## What to produce
The full listing, exactly as written and with no images, is the expected output.

################

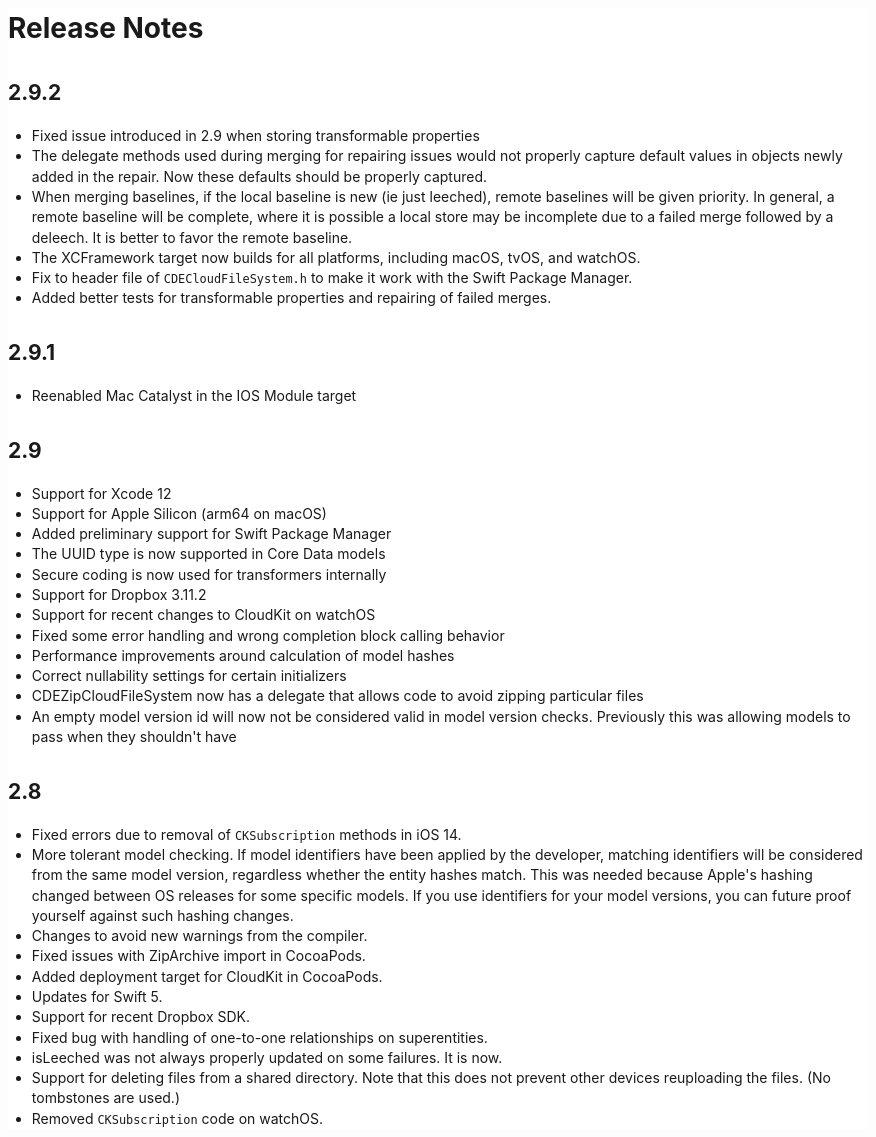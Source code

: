 Release Notes
=============

2.9.2
---
- Fixed issue introduced in 2.9 when storing transformable properties
- The delegate methods used during merging for repairing issues would not properly capture default values in objects newly added in the repair. Now these defaults should be properly captured.
- When merging baselines, if the local baseline is new (ie just leeched), remote baselines will be given priority. In general, a remote baseline will be complete, where it is possible a local store may be incomplete due to a failed merge followed by a deleech. It is better to favor the remote baseline.
- The XCFramework target now builds for all platforms, including macOS, tvOS, and watchOS.
- Fix to header file of `CDECloudFileSystem.h` to make it work with the Swift Package Manager.
- Added better tests for transformable properties and repairing of failed merges.

2.9.1
---
- Reenabled Mac Catalyst in the IOS Module target

2.9
---
- Support for Xcode 12
- Support for Apple Silicon (arm64 on macOS)
- Added preliminary support for Swift Package Manager
- The UUID type is now supported in Core Data models
- Secure coding is now used for transformers internally
- Support for Dropbox 3.11.2
- Support for recent changes to CloudKit on watchOS
- Fixed some error handling and wrong completion block calling behavior
- Performance improvements around calculation of model hashes
- Correct nullability settings for certain initializers
- CDEZipCloudFileSystem now has a delegate that allows code to avoid zipping particular files
- An empty model version id will now not be considered valid in model version checks. Previously this was allowing models to pass when they shouldn't have

2.8
---
- Fixed errors due to removal of `CKSubscription` methods in iOS 14.
- More tolerant model checking. If model identifiers have been applied by the developer, matching identifiers will be considered from the same model version, regardless whether the entity hashes match. This was needed because Apple's hashing changed between OS releases for some specific models. If you use identifiers for your model versions, you can future proof yourself against such hashing changes.
- Changes to avoid new warnings from the compiler.
- Fixed issues with ZipArchive import in CocoaPods.
- Added deployment target for CloudKit in CocoaPods.
- Updates for Swift 5.
- Support for recent Dropbox SDK.
- Fixed bug with handling of one-to-one relationships on superentities.
- isLeeched was not always properly updated on some failures. It is now.
- Support for deleting files from a shared directory. Note that this does not prevent other devices reuploading the files. (No tombstones are used.)
- Removed `CKSubscription` code on watchOS.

################

## Response to the exercise
Source code

: Release Notes
=============

2.9.2
---
- Fixed issue introduced in 2.9 when storing transformable properties
- The delegate methods used during merging for repairing issues would not properly capture default values in objects newly added in the repair. Now these defaults should be properly captured.
- When merging baselines, if the local baseline is new (ie just leeched), remote baselines will be given priority. In general, a remote baseline will be complete, where it is possible a local store may be incomplete due to a failed merge followed by a deleech. It is better to favor the remote baseline.
- The XCFramework target now builds for all platforms, including macOS, tvOS, and watchOS.
- Fix to header file of `CDECloudFileSystem.h` to make it work with the Swift Package Manager.
- Added better tests for transformable properties and repairing of failed merges.

2.9.1
---
- Reenabled Mac Catalyst in the IOS Module target

2.9
---
- Support for Xcode 12
- Support for Apple Silicon (arm64 on macOS)
- Added preliminary support for Swift Package Manager
- The UUID type is now supported in Core Data models
- Secure coding is now used for transformers internally
- Support for Dropbox 3.11.2
- Support for recent changes to CloudKit on watchOS
- Fixed some error handling and wrong completion block calling behavior
- Performance improvements around calculation of model hashes
- Correct nullability settings for certain initializers
- CDEZipCloudFileSystem now has a delegate that allows code to avoid zipping particular files
- An empty model version id will now not be considered valid in model version checks. Previously this was allowing models to pass when they shouldn't have

2.8
---
- Fixed errors due to removal of `CKSubscription` methods in iOS 14.
- More tolerant model checking. If model identifiers have been applied by the developer, matching identifiers will be considered from the same model version, regardless whether the entity hashes match. This was needed because Apple's hashing changed between OS releases for some specific models. If you use identifiers for your model versions, you can future proof yourself against such hashing changes.
- Changes to avoid new warnings from the compiler.
- Fixed issues with ZipArchive import in CocoaPods.
- Added deployment target for CloudKit in CocoaPods.
- Updates for Swift 5.
- Support for recent Dropbox SDK.
- Fixed bug with handling of one-to-one relationships on superentities.
- isLeeched was not always properly updated on some failures. It is now.
- Support for deleting files from a shared directory. Note that this does not prevent other devices reuploading the files. (No tombstones are used.)
- Removed `CKSubscription` code on watchOS.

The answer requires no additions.